Tuesday, April 8, 2014

Channa Bhature /Chole Bhature -Chickpeas in rich Tomato Gravy and Deep Fried Flat Bread

Chole Bhature hails from the North India and is a combination of 2 dishes. the chole masala(chick peas in a rich tomato gravy) and bhature(deep fried Indian flat bread). and are normally served with lassi,pickles,onions or any sort of chutneys. I did go a little crazy preparing this dish but ended up with delicious results.A rich and flavorful curry perfect for a dinner and is full of surprises.

Ingredients:
Bhature(Poori/Deep Fried Flat Bread):
  • 4 Cups All Purpose Flour
  • 1/2 Cup Sooji/Semolina/Rava
  • 1 tsp Sugar
  • 1 Tsp Salt
  • Oil for Frying
  • 3/4 Tsp Baking Soda
  • 100 gm Yogurt
Method:

Sift flour,baking soda ,salt and mix it with the rest of the ingredients and knead well.Try not add water. Knead a dough from using yogurt. Try adding yogurt little by little so that the dough does not turn too sticky.If the flour is too dry add very little water to knead.

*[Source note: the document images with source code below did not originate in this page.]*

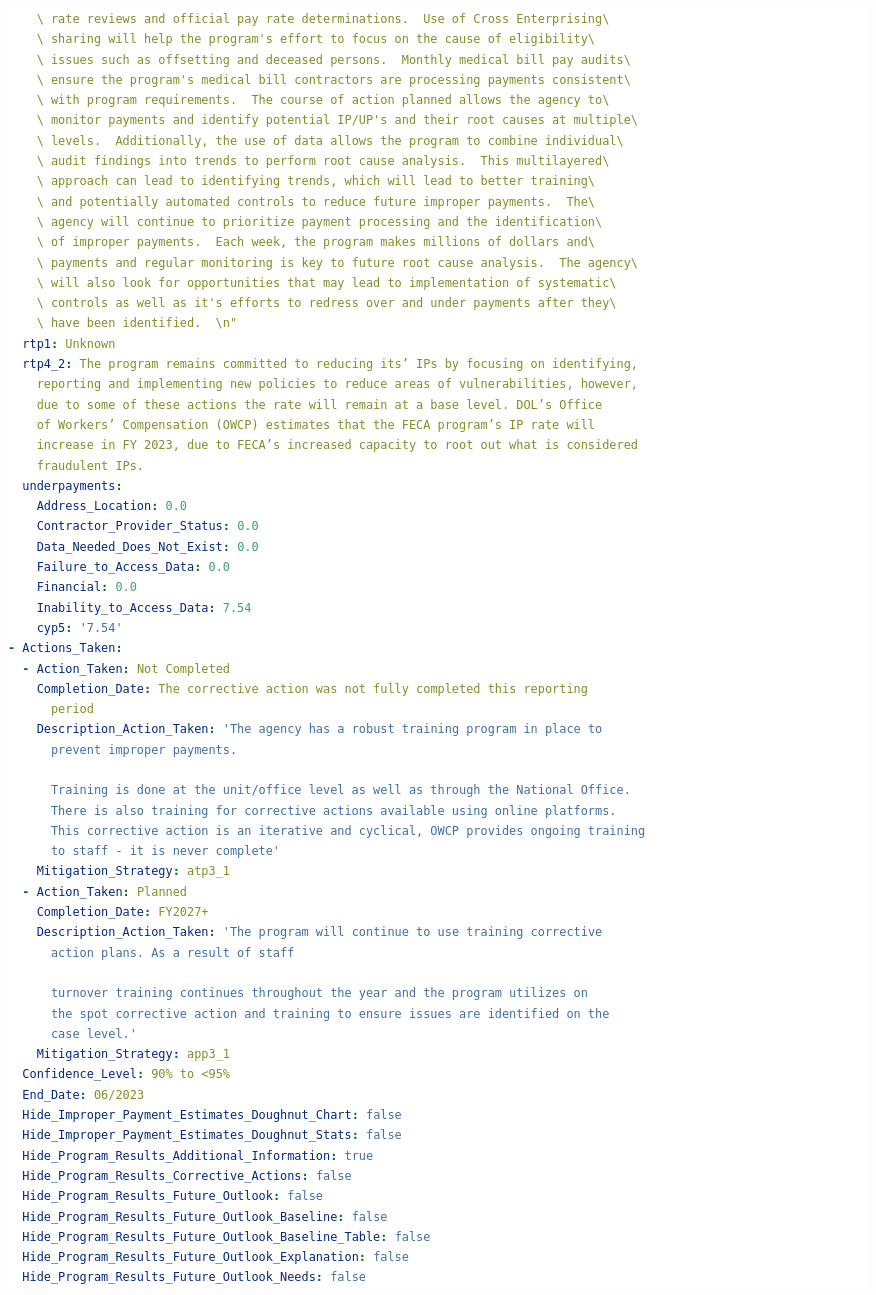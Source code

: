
 ```yaml
    \ rate reviews and official pay rate determinations.  Use of Cross Enterprising\
    \ sharing will help the program's effort to focus on the cause of eligibility\
    \ issues such as offsetting and deceased persons.  Monthly medical bill pay audits\
    \ ensure the program's medical bill contractors are processing payments consistent\
    \ with program requirements.  The course of action planned allows the agency to\
    \ monitor payments and identify potential IP/UP's and their root causes at multiple\
    \ levels.  Additionally, the use of data allows the program to combine individual\
    \ audit findings into trends to perform root cause analysis.  This multilayered\
    \ approach can lead to identifying trends, which will lead to better training\
    \ and potentially automated controls to reduce future improper payments.  The\
    \ agency will continue to prioritize payment processing and the identification\
    \ of improper payments.  Each week, the program makes millions of dollars and\
    \ payments and regular monitoring is key to future root cause analysis.  The agency\
    \ will also look for opportunities that may lead to implementation of systematic\
    \ controls as well as it's efforts to redress over and under payments after they\
    \ have been identified.  \n"
  rtp1: Unknown
  rtp4_2: The program remains committed to reducing its’ IPs by focusing on identifying,
    reporting and implementing new policies to reduce areas of vulnerabilities, however,
    due to some of these actions the rate will remain at a base level. DOL’s Office
    of Workers’ Compensation (OWCP) estimates that the FECA program’s IP rate will
    increase in FY 2023, due to FECA’s increased capacity to root out what is considered
    fraudulent IPs.
  underpayments:
    Address_Location: 0.0
    Contractor_Provider_Status: 0.0
    Data_Needed_Does_Not_Exist: 0.0
    Failure_to_Access_Data: 0.0
    Financial: 0.0
    Inability_to_Access_Data: 7.54
    cyp5: '7.54'
- Actions_Taken:
  - Action_Taken: Not Completed
    Completion_Date: The corrective action was not fully completed this reporting
      period
    Description_Action_Taken: 'The agency has a robust training program in place to
      prevent improper payments.

      Training is done at the unit/office level as well as through the National Office.
      There is also training for corrective actions available using online platforms.
      This corrective action is an iterative and cyclical, OWCP provides ongoing training
      to staff - it is never complete'
    Mitigation_Strategy: atp3_1
  - Action_Taken: Planned
    Completion_Date: FY2027+
    Description_Action_Taken: 'The program will continue to use training corrective
      action plans. As a result of staff

      turnover training continues throughout the year and the program utilizes on
      the spot corrective action and training to ensure issues are identified on the
      case level.'
    Mitigation_Strategy: app3_1
  Confidence_Level: 90% to <95%
  End_Date: 06/2023
  Hide_Improper_Payment_Estimates_Doughnut_Chart: false
  Hide_Improper_Payment_Estimates_Doughnut_Stats: false
  Hide_Program_Results_Additional_Information: true
  Hide_Program_Results_Corrective_Actions: false
  Hide_Program_Results_Future_Outlook: false
  Hide_Program_Results_Future_Outlook_Baseline: false
  Hide_Program_Results_Future_Outlook_Baseline_Table: false
  Hide_Program_Results_Future_Outlook_Explanation: false
  Hide_Program_Results_Future_Outlook_Needs: false
```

Heat the oil in deep frying pan on medium heat. Roll out equal portion of dough balls into flat bread Fry them equally on both sides will crispy , fluffy and brown in color. Serve them hot with Chickpea curry(Chole Masala)


Chole/Channa Masala(Chick Peas in a rich Tomato Gravy)
Ingredients:

  • 1 1/2 Cups Garbanzo beans(Chick Peas/Channa) soaked overnight or atleast 6 hours and boiled
  • 2 Medium Onions
  • 5 Tomatoes
  • 1 Tsp Red Chilli Powder
  • 1 Small Green Chilly
  • 3 Tbsp Oil
  • 1 Tbsp Clarified Butter(Ghee) or Plain Salted Butter can be used
  • 1/2 tsp Cumin powder
  • 1 1/2 tsp Ginger Garlic Paste
  • A pinch of Asafoetida
  • 2 pods cardamon, an inch length cinamon and 3 cloves
  • 1 tsp Pomegranate Seeds Powder(Can be omitted if its not available)
  • 1/2 tsp Garam Masala Powder(Can be substituted wit All Spice Powder
  • Fresh Parsley or Coriander Leaves to Garnish.
Method:

Soak the Channa Dal (chickpeas)Overnight and boil it until soft drain the water and keep it aside.
In a separate pan heat oil add the cardamon,cloves and cinnamon.Once they splutter add the very finely chopped onions and saute well .

Then add the ginger garlic paste and cook for about a minute. Puree the 5 tomatoes ,add to the pan and cook well with the lid closed till the oil is separated. Then add all the dry ingredients(garam masala,salt,chilli powder,asafoetida,pomegranate seeds powder,and cumin powder) and cook for about 3 to 4 minutes.

Now add the cooked chick peas and mix well. Add about 2 cups of water , simmer and cook well for a few more minutes. Finally drizzle over the clarified butter or butter.Garnish with coriander or fresh parsely leaves and serve with Bhature.